====== Input data

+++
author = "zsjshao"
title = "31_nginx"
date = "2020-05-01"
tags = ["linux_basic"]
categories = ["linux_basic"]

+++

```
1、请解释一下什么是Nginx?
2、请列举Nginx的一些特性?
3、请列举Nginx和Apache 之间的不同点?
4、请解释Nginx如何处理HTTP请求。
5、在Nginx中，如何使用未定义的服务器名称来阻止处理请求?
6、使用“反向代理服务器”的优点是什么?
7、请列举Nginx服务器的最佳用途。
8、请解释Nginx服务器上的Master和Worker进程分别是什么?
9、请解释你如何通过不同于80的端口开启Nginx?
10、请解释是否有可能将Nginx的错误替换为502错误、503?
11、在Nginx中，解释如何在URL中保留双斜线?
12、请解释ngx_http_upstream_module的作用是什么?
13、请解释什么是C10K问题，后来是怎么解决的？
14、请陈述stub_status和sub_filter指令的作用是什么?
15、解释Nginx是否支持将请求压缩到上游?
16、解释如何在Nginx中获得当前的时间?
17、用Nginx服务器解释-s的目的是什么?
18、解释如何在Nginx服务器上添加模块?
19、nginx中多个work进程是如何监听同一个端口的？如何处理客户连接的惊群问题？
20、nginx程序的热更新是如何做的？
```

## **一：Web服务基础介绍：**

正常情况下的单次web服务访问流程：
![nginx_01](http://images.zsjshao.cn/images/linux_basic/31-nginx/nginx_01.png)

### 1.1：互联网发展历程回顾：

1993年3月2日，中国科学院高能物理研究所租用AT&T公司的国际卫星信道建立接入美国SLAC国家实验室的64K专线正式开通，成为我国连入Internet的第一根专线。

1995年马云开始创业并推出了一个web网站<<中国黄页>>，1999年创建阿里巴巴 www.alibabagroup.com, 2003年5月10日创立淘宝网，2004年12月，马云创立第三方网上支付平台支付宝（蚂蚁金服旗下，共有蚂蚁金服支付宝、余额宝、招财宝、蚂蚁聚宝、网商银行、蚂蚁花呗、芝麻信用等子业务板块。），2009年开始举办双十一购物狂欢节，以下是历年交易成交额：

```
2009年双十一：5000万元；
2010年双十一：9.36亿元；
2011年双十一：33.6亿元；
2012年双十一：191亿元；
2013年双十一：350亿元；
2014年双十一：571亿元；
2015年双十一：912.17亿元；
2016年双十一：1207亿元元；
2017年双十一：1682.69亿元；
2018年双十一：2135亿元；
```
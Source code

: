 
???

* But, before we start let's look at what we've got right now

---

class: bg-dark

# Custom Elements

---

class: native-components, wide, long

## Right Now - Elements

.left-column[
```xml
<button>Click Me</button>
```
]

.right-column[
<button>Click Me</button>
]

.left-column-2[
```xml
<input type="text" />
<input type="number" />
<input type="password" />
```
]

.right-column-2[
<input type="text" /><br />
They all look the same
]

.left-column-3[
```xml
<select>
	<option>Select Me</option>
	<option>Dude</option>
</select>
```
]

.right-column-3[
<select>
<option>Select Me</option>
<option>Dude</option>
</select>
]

============

◆ Task to complete ◆
Report back every line of the entries in which "class" occurs.

◆ Answer for the task ◆
class: bg-dark
class: native-components, wide, long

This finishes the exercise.